We've been down the Krugman's Keynesian route.  Back in the late seventies, there was the same mode of thinking as of today.  Let's just spend our way out of our problems.  Let's learn to make do with less.  It was known as Jimmy Carter's little malaise pills.  They didn't give us a cure then, why should they do so today?

Barak likes to blame Bush, but Bush is qualitatively no different from himself.  Actually, Bush followed Keynesian doctrines too with his own version of a stimulus.  It didn't work, which shouldn't be too surprising with the poor track record.  Bush did do some supply side tax cuts, but it wasn't nearly what Reagan offered.  But Bush was no Reagan, as he gave us new entitlements, and additional new Keynesian type spending.  Blaming Bush is the same as blaming himself in some ways.  Yet, Bush's record was better at job creation than Barak.  Bush was more on the right track with his supply side tax cut than Barak's spending and tax increases. 

Bush wasn't quite there with tax policy.  We actually need some new growth drivers That's the way out of this mess.  But Barak is too beholden to environmentalism and doesn't really like economic growth.  Rather than that, he would prefer to spread the wealth around.  Huey P. Long thought up a similar idea during FDR's day.  That idea goes even beyond the New Deal.  It is also in the past, which confirms his behavior pattern.  Environmentalism is so far in the past, it is reminds one of Mathusianism, which was thought up over two centuries ago.  Talking about being stuck in the past!

Our most recent fling with prosperity was in the nineties.  There was a growth driver called the world wide web.  Find something similar to that, and you may be on your way.

But that isn't likely with a guy like Barak Obama.  He's too stuck in the past to get us back to the future. He's no Doc Brown.

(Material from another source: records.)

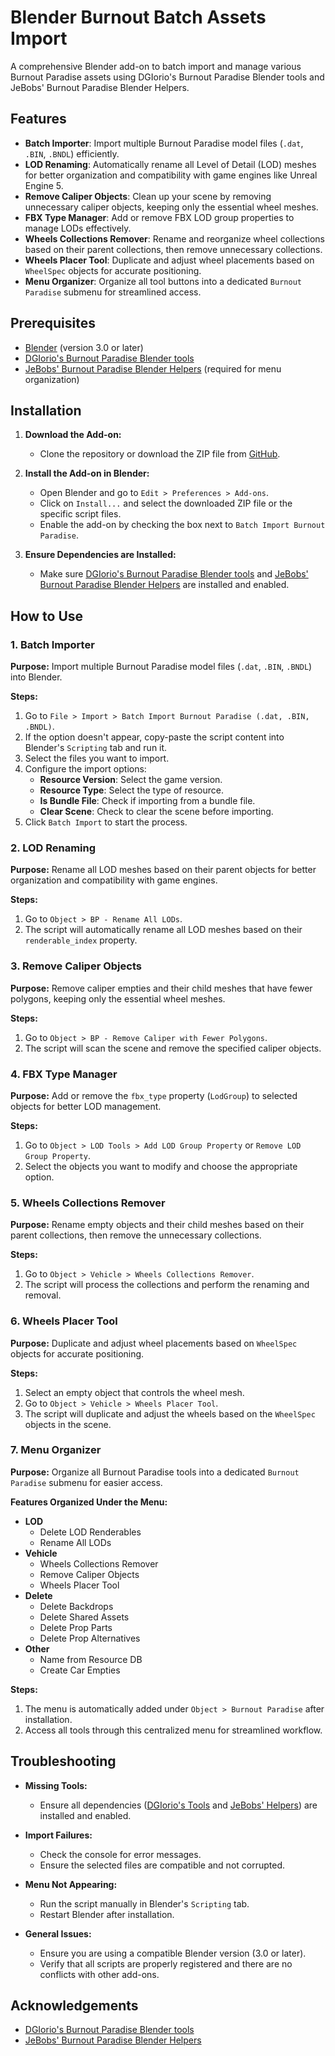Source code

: # Blender Burnout Batch Assets Import

A comprehensive Blender add-on to batch import and manage various Burnout Paradise assets using DGIorio's Burnout Paradise Blender tools and JeBobs' Burnout Paradise Blender Helpers.

## Features

- **Batch Importer**: Import multiple Burnout Paradise model files (`.dat`, `.BIN`, `.BNDL`) efficiently.
- **LOD Renaming**: Automatically rename all Level of Detail (LOD) meshes for better organization and compatibility with game engines like Unreal Engine 5.
- **Remove Caliper Objects**: Clean up your scene by removing unnecessary caliper objects, keeping only the essential wheel meshes.
- **FBX Type Manager**: Add or remove FBX LOD group properties to manage LODs effectively.
- **Wheels Collections Remover**: Rename and reorganize wheel collections based on their parent collections, then remove unnecessary collections.
- **Wheels Placer Tool**: Duplicate and adjust wheel placements based on `WheelSpec` objects for accurate positioning.
- **Menu Organizer**: Organize all tool buttons into a dedicated `Burnout Paradise` submenu for streamlined access.

## Prerequisites

- [Blender](https://www.blender.org/) (version 3.0 or later)
- [DGIorio's Burnout Paradise Blender tools](https://drive.google.com/file/d/14rUHXb6-Pvbi-Bxcg-CWJaEEjGtFpV-4/view)
- [JeBobs' Burnout Paradise Blender Helpers](https://github.com/JeBobs/blender_burnout_paradise_helpers) (required for menu organization)

## Installation

1. **Download the Add-on:**
   - Clone the repository or download the ZIP file from [GitHub](https://github.com/your-repo/blender_burnout_batch_assets_import).

2. **Install the Add-on in Blender:**
   - Open Blender and go to `Edit > Preferences > Add-ons`.
   - Click on `Install...` and select the downloaded ZIP file or the specific script files.
   - Enable the add-on by checking the box next to `Batch Import Burnout Paradise`.

3. **Ensure Dependencies are Installed:**
   - Make sure [DGIorio's Burnout Paradise Blender tools](https://drive.google.com/file/d/14rUHXb6-Pvbi-Bxcg-CWJaEEjGtFpV-4/view) and [JeBobs' Burnout Paradise Blender Helpers](https://github.com/JeBobs/blender_burnout_paradise_helpers) are installed and enabled.

## How to Use

### 1. Batch Importer

**Purpose:** Import multiple Burnout Paradise model files (`.dat`, `.BIN`, `.BNDL`) into Blender.

**Steps:**

1. Go to `File > Import > Batch Import Burnout Paradise (.dat, .BIN, .BNDL)`.
2. If the option doesn't appear, copy-paste the script content into Blender's `Scripting` tab and run it.
3. Select the files you want to import.
4. Configure the import options:
   - **Resource Version**: Select the game version.
   - **Resource Type**: Select the type of resource.
   - **Is Bundle File**: Check if importing from a bundle file.
   - **Clear Scene**: Check to clear the scene before importing.
5. Click `Batch Import` to start the process.

### 2. LOD Renaming

**Purpose:** Rename all LOD meshes based on their parent objects for better organization and compatibility with game engines.

**Steps:**

1. Go to `Object > BP - Rename All LODs`.
2. The script will automatically rename all LOD meshes based on their `renderable_index` property.

### 3. Remove Caliper Objects

**Purpose:** Remove caliper empties and their child meshes that have fewer polygons, keeping only the essential wheel meshes.

**Steps:**

1. Go to `Object > BP - Remove Caliper with Fewer Polygons`.
2. The script will scan the scene and remove the specified caliper objects.

### 4. FBX Type Manager

**Purpose:** Add or remove the `fbx_type` property (`LodGroup`) to selected objects for better LOD management.

**Steps:**

1. Go to `Object > LOD Tools > Add LOD Group Property` or `Remove LOD Group Property`.
2. Select the objects you want to modify and choose the appropriate option.

### 5. Wheels Collections Remover

**Purpose:** Rename empty objects and their child meshes based on their parent collections, then remove the unnecessary collections.

**Steps:**

1. Go to `Object > Vehicle > Wheels Collections Remover`.
2. The script will process the collections and perform the renaming and removal.

### 6. Wheels Placer Tool

**Purpose:** Duplicate and adjust wheel placements based on `WheelSpec` objects for accurate positioning.

**Steps:**

1. Select an empty object that controls the wheel mesh.
2. Go to `Object > Vehicle > Wheels Placer Tool`.
3. The script will duplicate and adjust the wheels based on the `WheelSpec` objects in the scene.

### 7. Menu Organizer

**Purpose:** Organize all Burnout Paradise tools into a dedicated `Burnout Paradise` submenu for easier access.

**Features Organized Under the Menu:**

- **LOD**
  - Delete LOD Renderables
  - Rename All LODs
- **Vehicle**
  - Wheels Collections Remover
  - Remove Caliper Objects
  - Wheels Placer Tool
- **Delete**
  - Delete Backdrops
  - Delete Shared Assets
  - Delete Prop Parts
  - Delete Prop Alternatives
- **Other**
  - Name from Resource DB
  - Create Car Empties

**Steps:**

1. The menu is automatically added under `Object > Burnout Paradise` after installation.
2. Access all tools through this centralized menu for streamlined workflow.

## Troubleshooting

- **Missing Tools:**
  - Ensure all dependencies ([DGIorio's Tools](https://drive.google.com/file/d/14rUHXb6-Pvbi-Bxcg-CWJaEEjGtFpV-4/view) and [JeBobs' Helpers](https://github.com/JeBobs/blender_burnout_paradise_helpers)) are installed and enabled.
  
- **Import Failures:**
  - Check the console for error messages.
  - Ensure the selected files are compatible and not corrupted.
  
- **Menu Not Appearing:**
  - Run the script manually in Blender's `Scripting` tab.
  - Restart Blender after installation.

- **General Issues:**
  - Ensure you are using a compatible Blender version (3.0 or later).
  - Verify that all scripts are properly registered and there are no conflicts with other add-ons.


## Acknowledgements

- [DGIorio's Burnout Paradise Blender tools](https://drive.google.com/file/d/14rUHXb6-Pvbi-Bxcg-CWJaEEjGtFpV-4/view)
- [JeBobs' Burnout Paradise Blender Helpers](https://github.com/JeBobs/blender_burnout_paradise_helpers)
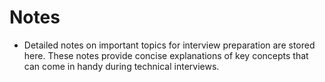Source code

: # Notes
- Detailed notes on important topics for interview preparation are stored here. These notes provide concise explanations of key concepts that can come in handy during technical interviews.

The U.S. May Have to Get Used to Slow Growth

Kevin Mellyn, MSN Money

  •  U.S. consumers are now living...like the one the Japanese have been living in for the past 20 years...slow growth, large government deficits, and a rickety banking system
  •  The point is, though, that people are adaptable and can learn to cope with a no-growth or slow-growth economy.
  • The Japanese have gracefully adapted to a world of slow growth and diminished expectations
  • The U.S. economy was driven for more than two decades by an oversize financial sector...The financial sector grew by increasing the availability of consumer credit and lowering its quality
  • The real choice is whether to live within your means with a good heart, as the Japanese do, or hope the credit bubble can be reinflated.  
 Comment:

I would agree with the part that says live within your means.  A credit bubble should not be reinflated.   What's needed is a growth driver such as the one that we had in the nineties.  The nineties growth driver was the world wide web.  The new growth driver can be energy.

The current US energy bill is a drain upon the economy.  With hundreds of billions going out each year at ever increasing prices- a reduction in that bill can add much buying power to the wallets of consumers.  Savings rates could also go up, which will aid in paying off the debt.  Besides that, additional risk capital could become available to fund new growth drivers as well.

A second growth driver could be the settlement of space.  Entire new industries could arise from that.  Among these are mining the asteroids for their precious metals, amongst other things.

Finally, the whole idea of reduced expectations is nothing new.  It was also seen during the late seventies.  Supposedly, the US had reached its Limits to Growth.  But those limits were found to be those that were imposed.  Such a thing could be happening again with the emphasis on "sustainable" growth- which is just a code word for no growth at all.  If that mindset can be overcome, and a new pro-growth mindset be substituted in its place, then a new era of rapid growth and progress can be achievable.  If this is not done, US consumers may as well get used to slow growth, because that is what the current policy makers want.